# The Mentalist: The 7th and Final Season - DVD Review



## Mike Edwards (Mar 10, 2011)

[img]http://www.hometheatershack.com/gallery/file.php?n=43202[/img] 
*Title: The Mentalist: The 7th and Final Season* 

*Movie:* :4stars:
*Video:* :4stars:
*Audio:* :4stars: 
*Extras:* :1star: 

*HTS Overall Score:*74




[img]http://www.hometheatershack.com/gallery/file.php?n=43210[/img]*Summary*
“The Mentalist” is back again after barely being renewed for its 7th and final season last year. The show was teetering on the edge due to the poor handling of the Red John segment that had drug on for WAAAAAAAY too long, but with the resurgence of the second half of season 6 CBS agreed to finance one final “half” season of 13 episodes. If you remember, the last time we left Jane CBI had been disbanded and Jane (Simon Baker), Lisbon (Robin Tunney) and Kimball Cho (Tim Kang) are all working for the FBI. Things are back to normal and Patrick Jane is back to his old tricks, albeit with a boss who tends to appreciate his talents a bit more. 

The bombshell proclamation of love from Jane to Lisbon is the driving focus of this season.
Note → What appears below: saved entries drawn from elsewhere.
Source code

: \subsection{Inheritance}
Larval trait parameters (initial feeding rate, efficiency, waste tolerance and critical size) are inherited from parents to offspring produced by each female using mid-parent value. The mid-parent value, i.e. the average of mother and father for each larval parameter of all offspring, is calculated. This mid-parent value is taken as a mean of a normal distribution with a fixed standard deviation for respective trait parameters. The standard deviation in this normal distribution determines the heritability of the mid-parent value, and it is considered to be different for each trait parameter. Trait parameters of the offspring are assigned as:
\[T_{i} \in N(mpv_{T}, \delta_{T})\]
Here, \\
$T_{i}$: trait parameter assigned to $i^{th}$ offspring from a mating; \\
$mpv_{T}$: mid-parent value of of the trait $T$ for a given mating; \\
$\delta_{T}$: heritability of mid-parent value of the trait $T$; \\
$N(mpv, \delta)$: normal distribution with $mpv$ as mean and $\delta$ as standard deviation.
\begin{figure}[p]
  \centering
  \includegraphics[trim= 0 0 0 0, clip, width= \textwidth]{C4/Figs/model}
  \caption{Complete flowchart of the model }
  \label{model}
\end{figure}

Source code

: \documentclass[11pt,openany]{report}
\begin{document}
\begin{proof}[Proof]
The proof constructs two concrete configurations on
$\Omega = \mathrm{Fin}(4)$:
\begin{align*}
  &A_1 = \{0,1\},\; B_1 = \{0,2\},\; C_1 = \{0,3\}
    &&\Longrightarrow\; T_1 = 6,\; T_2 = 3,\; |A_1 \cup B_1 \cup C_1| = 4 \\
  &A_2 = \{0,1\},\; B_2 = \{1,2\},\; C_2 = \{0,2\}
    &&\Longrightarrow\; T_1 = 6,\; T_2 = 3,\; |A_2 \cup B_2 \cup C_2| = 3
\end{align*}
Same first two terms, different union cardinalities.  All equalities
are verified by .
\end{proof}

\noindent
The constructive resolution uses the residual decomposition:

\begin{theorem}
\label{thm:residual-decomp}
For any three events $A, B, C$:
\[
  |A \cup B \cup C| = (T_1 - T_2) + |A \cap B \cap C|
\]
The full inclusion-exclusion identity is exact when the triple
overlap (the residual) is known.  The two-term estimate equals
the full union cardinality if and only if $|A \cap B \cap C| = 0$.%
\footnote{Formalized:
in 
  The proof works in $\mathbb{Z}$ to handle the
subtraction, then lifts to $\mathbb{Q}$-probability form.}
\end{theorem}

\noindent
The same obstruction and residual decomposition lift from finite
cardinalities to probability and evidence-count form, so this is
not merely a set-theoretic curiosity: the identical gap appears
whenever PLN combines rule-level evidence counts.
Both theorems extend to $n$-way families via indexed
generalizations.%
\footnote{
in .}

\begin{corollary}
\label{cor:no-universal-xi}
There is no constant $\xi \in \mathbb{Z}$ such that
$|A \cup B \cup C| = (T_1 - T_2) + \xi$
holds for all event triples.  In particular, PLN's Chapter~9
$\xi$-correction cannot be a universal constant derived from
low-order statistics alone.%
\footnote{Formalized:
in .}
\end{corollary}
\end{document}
The episodes are mainly self-contained with your standard villain to catch, but the overarching story is really about the relationship. Jane has been out of the dating game for so long that he’s a bit rusty at it and Lisbon has to work at being a couple instead of just wanting to smack Jane upside the head all the time. To add some spice to the mix we have a new character. Actress Emily Swallow decided not to reprise her role as FBI agent Fischer and is let go in the show with a simple “note” saying she was transferred. In her place they bring in the rookie Agent Michelle Vega (Josie Loren). Vega does a much better job integrating into the group than the stodgy Agent Fischer and ends up being rather likeable, even though she’s only around for this one season. In a sense she reminds me of the “Ezri Dax” of the show (for all your Star Trek aficionados). There’s some complications with her character and an shoehorned budding romance with her and Wylie (Joe Adler), which goes nowhere, but overall her character is refreshing and integrates well in this final season.
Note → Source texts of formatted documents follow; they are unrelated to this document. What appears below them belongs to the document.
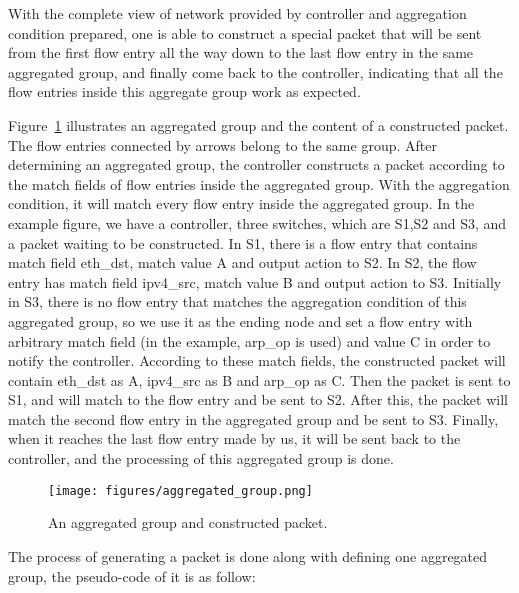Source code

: With the complete view of network provided by controller and aggregation condition prepared, one is able to construct a special packet that will be sent from the first flow entry all the way down to the last flow entry in the same aggregated group, and finally come back to the controller, indicating that all the flow entries inside this aggregate group work as expected. 

Figure~\ref{aggregated_group} illustrates an aggregated group and the content of a constructed packet. The flow entries connected by arrows belong to the same group. After determining an aggregated group, the controller constructs a packet according to the match fields of flow entries inside the aggregated group. With the aggregation condition, it will match every flow entry inside the aggregated group. In the example figure, we have a controller, three switches, which are S1,S2 and S3, and a packet waiting to be constructed. In S1, there is a flow entry that contains match field eth\_dst, match value A and output action to S2. In S2, the flow entry has match field ipv4\_src, match value B and output action to S3. Initially in S3, there is no flow entry that matches the aggregation condition of this aggregated group, so we use it as the ending node and set a flow entry with arbitrary match field (in the example, arp\_op is used) and value C in order to notify the controller. According to these match fields, the constructed packet will contain eth\_dst as A, ipv4\_src as B and arp\_op as C. Then the packet is sent to S1, and will match to the flow entry and be sent to S2. After this, the packet will match the second flow entry in the aggregated group and be sent to S3. Finally, when it reaches the last flow entry made by us, it will be sent back to the controller, and the processing of this aggregated group is done. 

\begin{figure}[H]
\begin{center} 
\texttt{[image: figures/aggregated\_group.png]}
\end{center}
\caption{An aggregated group and constructed packet.}
\label{aggregated_group}
\end{figure}

The process of generating a packet is done along with defining one aggregated group, the pseudo-code of it is as follow:

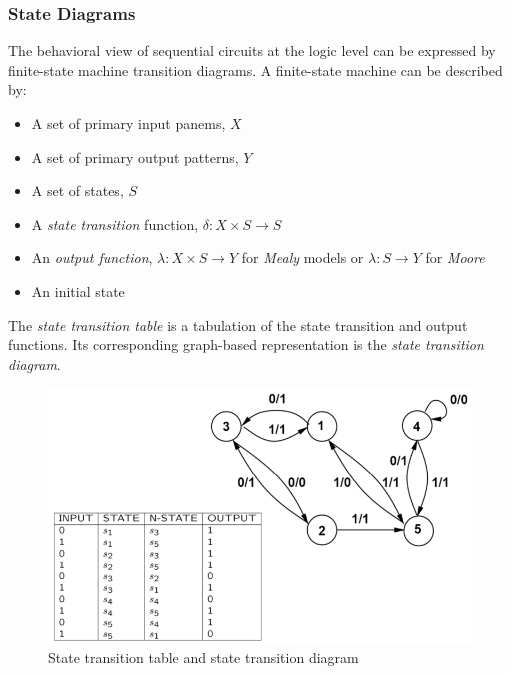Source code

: \subsubsection{State  Diagrams}
The behavioral view of sequential circuits at the logic level can be expressed by finite-state machine transition diagrams. A finite-state machine can be described by:
\begin{itemize}
\item A set of primary input panems, $X$
\item A set of primary output patterns, $Y$
\item A set of states, $S$
\item A \textit{state transition} function, $\delta : X \times S \rightarrow S$
\item An \textit{output function},  $\lambda :  X \times S \rightarrow Y $ for \textit{Mealy} models or  $\lambda : S \rightarrow Y $ for \textit{Moore}
\item An initial state
\end{itemize}
The \textit{state transition table} is a tabulation of the state transition and output functions. Its corresponding graph-based representation is the \textit{state transition diagram}.
\begin{figure}[H]
	\centering
	\includegraphics[height=45 mm]{./Cap2/Images/Image06.png}
	\caption[Optional caption]{State transition table and state transition diagram}
	\label{fig:stateDia}
\end{figure}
[img]http://www.hometheatershack.com/gallery/file.php?n=43218[/img]
The one thing that really made me happy, despite pushing the show just a little too long, was that CBS allowed the show to end on a high note. Even with only 13 episodes we get to see Jane and Lisbon change their relationship from friends to lovers and the final couple of episodes wraps up the show perfectly. Jane is sick and tired of working at the FBI as he’s finally put his demons to rest. He has a new love and his old love has been properly avenged. The chapter of his life is closed and he wants to exit crime fighting. Lisbon is still the career agent, and both of them have to come to terms with each other’s role in the relationship. Episode 12 and 13 is a two parter that ends the series on a beautifully high note and a big bang. Jane and Lisbon can’t just get married, they have to catch a criminal AND get married at the same time! The creators made #13 the love not to fans. We get to see old faces and say goodbye to the shows front runners as they have had a great 7 year run. Van Pelt and Rigby show up for the wedding, as do all of Lisbon’s derelict brothers that have made appearances and there is more than a few nods to the fans along way. I’ll not give away a few surprises, but the ending isn’t rushed at all and ends the show with a smile on your face as the loose ends get tied up (something which not every show is allowed to have. 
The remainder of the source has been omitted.